*EXERCISE GOAL:* Lines with the word "自定义目标文件名": copy all of them from the entries below.

Dataset entries
——

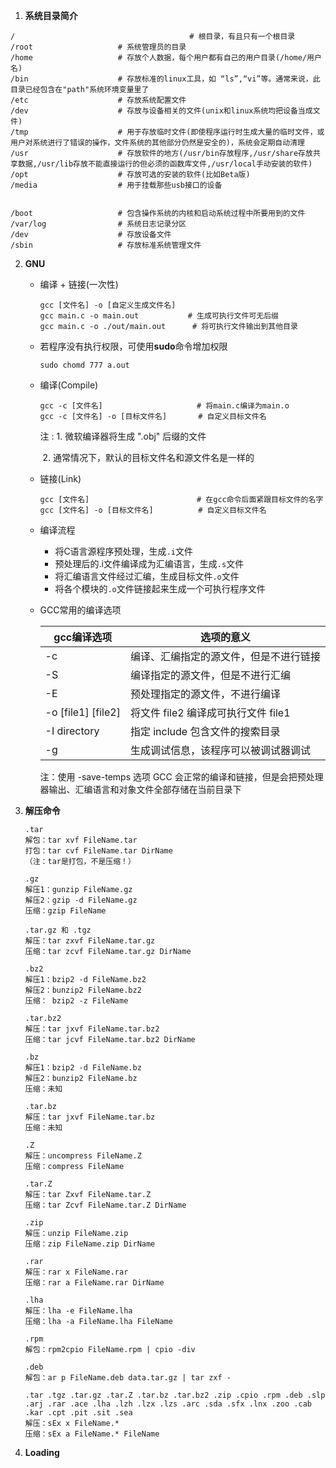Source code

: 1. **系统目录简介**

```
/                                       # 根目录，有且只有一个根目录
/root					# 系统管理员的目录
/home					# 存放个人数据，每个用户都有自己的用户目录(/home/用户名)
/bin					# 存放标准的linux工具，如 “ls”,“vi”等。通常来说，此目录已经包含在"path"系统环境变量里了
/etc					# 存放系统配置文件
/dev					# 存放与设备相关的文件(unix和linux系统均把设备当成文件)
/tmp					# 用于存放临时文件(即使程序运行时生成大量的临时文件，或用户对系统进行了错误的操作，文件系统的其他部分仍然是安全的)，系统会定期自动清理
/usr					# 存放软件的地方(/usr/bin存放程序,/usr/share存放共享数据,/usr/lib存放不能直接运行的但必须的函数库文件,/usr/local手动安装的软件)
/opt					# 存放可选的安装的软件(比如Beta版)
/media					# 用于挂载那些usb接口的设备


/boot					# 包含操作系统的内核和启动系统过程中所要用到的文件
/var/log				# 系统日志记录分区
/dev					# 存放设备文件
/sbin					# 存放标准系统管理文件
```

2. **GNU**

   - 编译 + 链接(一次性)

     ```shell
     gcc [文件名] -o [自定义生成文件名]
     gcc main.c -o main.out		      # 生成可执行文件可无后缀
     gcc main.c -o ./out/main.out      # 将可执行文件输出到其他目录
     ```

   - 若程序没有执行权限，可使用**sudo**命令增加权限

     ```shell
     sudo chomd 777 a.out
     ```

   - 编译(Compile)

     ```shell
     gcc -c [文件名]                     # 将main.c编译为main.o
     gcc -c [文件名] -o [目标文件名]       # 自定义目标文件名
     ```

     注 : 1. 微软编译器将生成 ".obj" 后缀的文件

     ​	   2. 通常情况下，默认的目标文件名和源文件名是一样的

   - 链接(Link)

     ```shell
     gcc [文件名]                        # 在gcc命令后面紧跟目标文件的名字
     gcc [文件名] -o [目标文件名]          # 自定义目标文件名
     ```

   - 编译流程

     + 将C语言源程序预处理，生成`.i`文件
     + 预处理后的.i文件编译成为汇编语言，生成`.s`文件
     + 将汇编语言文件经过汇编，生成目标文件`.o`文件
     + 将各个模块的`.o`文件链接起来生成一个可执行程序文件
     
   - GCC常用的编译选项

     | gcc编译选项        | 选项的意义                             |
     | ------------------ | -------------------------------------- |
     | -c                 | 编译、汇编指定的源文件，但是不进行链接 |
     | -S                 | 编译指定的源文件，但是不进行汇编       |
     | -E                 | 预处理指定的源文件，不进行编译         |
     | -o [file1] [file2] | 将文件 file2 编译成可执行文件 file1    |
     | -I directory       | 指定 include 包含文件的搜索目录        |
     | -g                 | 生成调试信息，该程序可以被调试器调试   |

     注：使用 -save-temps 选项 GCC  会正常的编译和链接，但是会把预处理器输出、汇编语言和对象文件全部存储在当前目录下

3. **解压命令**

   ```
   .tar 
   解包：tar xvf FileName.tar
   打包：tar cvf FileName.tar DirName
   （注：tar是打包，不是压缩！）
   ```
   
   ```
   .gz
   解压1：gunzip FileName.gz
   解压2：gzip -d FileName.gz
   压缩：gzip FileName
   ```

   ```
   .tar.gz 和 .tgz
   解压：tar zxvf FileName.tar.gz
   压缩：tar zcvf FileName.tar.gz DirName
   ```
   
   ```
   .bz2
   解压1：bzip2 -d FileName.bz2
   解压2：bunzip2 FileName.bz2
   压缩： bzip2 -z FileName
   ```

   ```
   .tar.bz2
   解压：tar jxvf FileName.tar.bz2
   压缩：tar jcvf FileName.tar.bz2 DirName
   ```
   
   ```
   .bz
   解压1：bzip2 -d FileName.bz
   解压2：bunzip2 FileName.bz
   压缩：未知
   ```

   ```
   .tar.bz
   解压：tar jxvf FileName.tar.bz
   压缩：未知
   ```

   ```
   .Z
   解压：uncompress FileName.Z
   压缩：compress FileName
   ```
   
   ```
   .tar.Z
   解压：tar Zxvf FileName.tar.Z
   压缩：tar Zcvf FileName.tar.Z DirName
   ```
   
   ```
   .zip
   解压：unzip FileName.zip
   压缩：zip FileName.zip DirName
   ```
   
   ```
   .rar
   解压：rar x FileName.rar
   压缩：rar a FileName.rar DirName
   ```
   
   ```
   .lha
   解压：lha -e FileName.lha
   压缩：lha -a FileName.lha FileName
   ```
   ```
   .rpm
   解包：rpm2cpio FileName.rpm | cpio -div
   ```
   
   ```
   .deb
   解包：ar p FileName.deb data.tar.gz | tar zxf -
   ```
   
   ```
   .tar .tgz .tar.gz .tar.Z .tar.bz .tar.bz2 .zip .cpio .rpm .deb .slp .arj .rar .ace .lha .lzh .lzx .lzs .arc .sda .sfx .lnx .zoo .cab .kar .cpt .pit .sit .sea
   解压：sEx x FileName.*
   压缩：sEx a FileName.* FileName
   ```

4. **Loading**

——

*TASK OUTPUT:*
     gcc -c [文件名] -o [目标文件名]       # 自定义目标文件名
     gcc [文件名] -o [目标文件名]          # 自定义目标文件名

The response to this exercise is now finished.